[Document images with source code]
◆ ◆ ◆ ◆ ◆ ◆ ◆

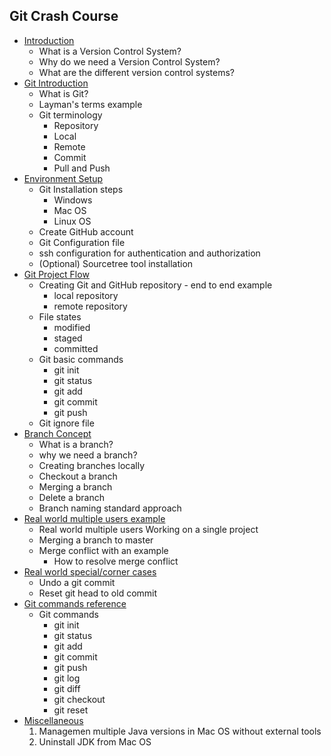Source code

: ## Git Crash Course ##

- [Introduction](https://github.com/yetanothermasterylearning/git/tree/main/01.%20Introduction)
    - What is a Version Control System?
    - Why do we need a Version Control System?
    - What are the different version control systems?
- [Git Introduction](https://github.com/yetanothermasterylearning/git/tree/main/02.%20Git%20Introduction)
    - What is Git?
    - Layman's terms example
    - Git terminology
        - Repository
        - Local
        - Remote
        - Commit
        - Pull and Push
- [Environment Setup](https://github.com/yetanothermasterylearning/git/tree/main/03.%20Environment%20Setup)
    - Git Installation steps
        - Windows
        - Mac OS
        - Linux OS
    - Create GitHub account
    - Git Configuration file
    - ssh configuration for authentication and authorization
    - (Optional) Sourcetree tool installation
- [Git Project Flow](https://github.com/yetanothermasterylearning/git/tree/main/04.%20Git%20Project%20Flow)
    - Creating Git and GitHub repository - end to end example
        - local repository
        - remote repository
    - File states
        - modified
        - staged
        - committed
    - Git basic commands
        - git init
        - git status
        - git add
        - git commit
        - git push
    - Git ignore file
- [Branch Concept]()
    - What is a branch?
    - why we need a branch?
    - Creating branches locally
    - Checkout a branch
    - Merging a branch
    - Delete a branch
    - Branch naming standard approach
- [Real world multiple users example]()
    - Real world multiple users Working on a single project
    - Merging a branch to master
    - Merge conflict with an example
        - How to resolve merge conflict
- [Real world special/corner cases]()
    - Undo a git commit
    - Reset git head to old commit
- [Git commands reference]()
    - Git commands
        - git init
        - git status
        - git add
        - git commit
        - git push
        - git log
        - git diff
        - git checkout
        - git reset
- [Miscellaneous](https://github.com/yetanothermasterylearning/Core-Java/tree/main/Miscellaneous)
    1. Managemen multiple Java versions in Mac OS without external tools
    2. Uninstall JDK from Mac OS
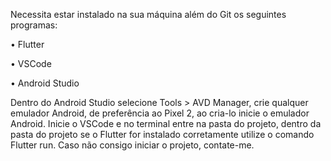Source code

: Necessita estar instalado na sua máquina além do Git os seguintes programas:

•	Flutter

•	VSCode

•	Android Studio

Dentro do Android Studio selecione Tools > AVD Manager, crie qualquer emulador Android, de preferência ao Pixel 2, ao cria-lo inicie o emulador Android. Inicie o VSCode e no terminal entre na pasta do projeto, dentro da pasta do projeto se o Flutter for instalado corretamente utilize o comando Flutter run. Caso não consigo iniciar o projeto, contate-me.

◆ ◆ ◆ ◆ ◆ ◆ ◆

* Work to complete
How many lines above contain the word "users"? Reply with only the number.

* The completed task
2